Centaurian was possibly the oldest form of writing, dating back over ten millennia to when humans first began hunting fairies. The opening paragraph of The Scrolls of Capalla, the only surviving illuminated Centaurian manuscript, read:
Fairy creatures, heed this warning,
On Earth, the human era is dawning.
So hide, fairy, lest you be found,
And make a home beneath the ground.
Centaurs were known for their intellect, not their poetry. Still, Foaly felt the words were as relevant today as they had been all those centuries ago.
Cudgeon knocked on the booth’s security glass. Now, technically,
Cudgeon shouldn’t be allowed in Ops, but Foaly buzzed him through. He could never resist having a crack at the ex-commander. Cudgeon had been demoted to lieutenant following a disastrous attempt to replace Root as Recon head honcho. If it hadn’t been for his family’s considerable political clout, he would have been booted off the force altogether. All in all, he might have been better off in some other line of work. At least he wouldn’t have had to suffer
Foaly’s constant teasing.
‘I have some e-forms for you to initial,’ said the lieutenant, avoiding eye-contact.
‘No problem, Commander,’ chuckled the centaur. ‘How’s the plotting going? Any revolutions planned for this afternoon?’
‘Just sign the forms please,’ said Cudgeon holding out a digi-pen. His hand was shaking.
Amazing, thought Foaly. This broken-down shell of an elf was once on the LEP fast track.
‘No, but seriously, Cudgeon. You’re doing a bang-up job on the form-signing thing.’

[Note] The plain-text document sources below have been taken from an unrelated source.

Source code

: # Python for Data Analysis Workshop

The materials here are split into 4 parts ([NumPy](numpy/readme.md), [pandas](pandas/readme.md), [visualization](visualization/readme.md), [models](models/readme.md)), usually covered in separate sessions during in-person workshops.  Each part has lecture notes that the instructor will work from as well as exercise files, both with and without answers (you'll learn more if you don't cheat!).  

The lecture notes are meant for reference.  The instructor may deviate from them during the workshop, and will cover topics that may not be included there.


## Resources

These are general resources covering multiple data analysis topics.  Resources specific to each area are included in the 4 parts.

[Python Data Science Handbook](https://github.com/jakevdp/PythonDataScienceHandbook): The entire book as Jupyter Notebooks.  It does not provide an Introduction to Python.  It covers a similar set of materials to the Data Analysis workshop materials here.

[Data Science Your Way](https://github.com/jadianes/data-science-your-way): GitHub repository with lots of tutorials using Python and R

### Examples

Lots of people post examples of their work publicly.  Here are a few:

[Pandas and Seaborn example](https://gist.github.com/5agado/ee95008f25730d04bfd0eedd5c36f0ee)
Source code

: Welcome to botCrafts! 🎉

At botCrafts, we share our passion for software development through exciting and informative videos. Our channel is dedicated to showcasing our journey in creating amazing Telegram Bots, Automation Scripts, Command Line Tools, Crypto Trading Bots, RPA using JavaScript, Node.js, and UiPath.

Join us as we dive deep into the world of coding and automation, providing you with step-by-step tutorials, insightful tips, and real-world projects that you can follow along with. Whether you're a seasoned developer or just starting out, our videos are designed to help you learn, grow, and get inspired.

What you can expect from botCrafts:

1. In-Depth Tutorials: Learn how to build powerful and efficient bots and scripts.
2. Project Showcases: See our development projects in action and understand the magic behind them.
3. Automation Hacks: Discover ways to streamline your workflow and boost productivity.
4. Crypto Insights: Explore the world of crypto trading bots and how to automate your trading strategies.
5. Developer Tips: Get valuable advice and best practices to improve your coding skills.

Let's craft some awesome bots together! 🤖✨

Cudgeon’s eyes narrowed in suspicion. ‘Thank you, sir.’
A grin tugged at the corner of Foaly’s mouth. ‘You’re welcome. No need to get a swelled head.’
Cudgeon’s hand flew to his misshapen forehead. Still a touch of the old vanity left.
‘Oops. Sore subject. Sorry about that.’
There was a spark in the corner of Cudgeon’s eye. A spark that should have warned Foaly. But he was distracted by a beep from the computer.